───── DATA FOR THE TASK ─────

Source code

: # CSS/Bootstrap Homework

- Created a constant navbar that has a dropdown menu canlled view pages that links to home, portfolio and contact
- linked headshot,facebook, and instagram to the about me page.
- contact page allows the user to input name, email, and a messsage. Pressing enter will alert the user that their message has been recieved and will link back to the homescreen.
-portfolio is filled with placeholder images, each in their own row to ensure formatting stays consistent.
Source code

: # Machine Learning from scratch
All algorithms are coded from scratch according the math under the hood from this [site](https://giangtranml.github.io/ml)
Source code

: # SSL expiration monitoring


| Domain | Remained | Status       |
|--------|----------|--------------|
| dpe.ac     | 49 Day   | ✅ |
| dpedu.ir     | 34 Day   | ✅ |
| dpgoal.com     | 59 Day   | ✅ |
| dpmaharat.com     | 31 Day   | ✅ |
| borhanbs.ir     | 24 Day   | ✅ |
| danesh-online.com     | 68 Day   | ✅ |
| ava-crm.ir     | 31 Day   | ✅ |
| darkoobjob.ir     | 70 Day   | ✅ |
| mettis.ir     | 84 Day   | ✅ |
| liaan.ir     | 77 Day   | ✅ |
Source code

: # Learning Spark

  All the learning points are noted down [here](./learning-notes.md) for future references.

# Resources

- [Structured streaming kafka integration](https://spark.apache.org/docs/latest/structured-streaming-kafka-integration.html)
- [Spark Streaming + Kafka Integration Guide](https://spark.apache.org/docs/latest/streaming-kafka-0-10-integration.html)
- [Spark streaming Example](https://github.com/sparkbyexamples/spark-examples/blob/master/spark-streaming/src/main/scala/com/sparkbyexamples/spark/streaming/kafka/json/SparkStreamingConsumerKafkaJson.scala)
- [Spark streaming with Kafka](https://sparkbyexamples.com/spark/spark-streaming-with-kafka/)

─────

INSTRUCTIONS FOR THE TASK ▸
Copy down every record, keeping each one exact.

EXERCISE RESPONSE ▸
Source code

: # CSS/Bootstrap Homework

- Created a constant navbar that has a dropdown menu canlled view pages that links to home, portfolio and contact
- linked headshot,facebook, and instagram to the about me page.
- contact page allows the user to input name, email, and a messsage. Pressing enter will alert the user that their message has been recieved and will link back to the homescreen.
-portfolio is filled with placeholder images, each in their own row to ensure formatting stays consistent.
Source code

: # Machine Learning from scratch
All algorithms are coded from scratch according the math under the hood from this [site](https://giangtranml.github.io/ml)
Source code

: # SSL expiration monitoring


| Domain | Remained | Status       |
|--------|----------|--------------|
| dpe.ac     | 49 Day   | ✅ |
| dpedu.ir     | 34 Day   | ✅ |
| dpgoal.com     | 59 Day   | ✅ |
| dpmaharat.com     | 31 Day   | ✅ |
| borhanbs.ir     | 24 Day   | ✅ |
| danesh-online.com     | 68 Day   | ✅ |
| ava-crm.ir     | 31 Day   | ✅ |
| darkoobjob.ir     | 70 Day   | ✅ |
| mettis.ir     | 84 Day   | ✅ |
| liaan.ir     | 77 Day   | ✅ |
Source code

: # Learning Spark

  All the learning points are noted down [here](./learning-notes.md) for future references.

# Resources

- [Structured streaming kafka integration](https://spark.apache.org/docs/latest/structured-streaming-kafka-integration.html)
- [Spark Streaming + Kafka Integration Guide](https://spark.apache.org/docs/latest/streaming-kafka-0-10-integration.html)
- [Spark streaming Example](https://github.com/sparkbyexamples/spark-examples/blob/master/spark-streaming/src/main/scala/com/sparkbyexamples/spark/streaming/kafka/json/SparkStreamingConsumerKafkaJson.scala)
- [Spark streaming with Kafka](https://sparkbyexamples.com/spark/spark-streaming-with-kafka/)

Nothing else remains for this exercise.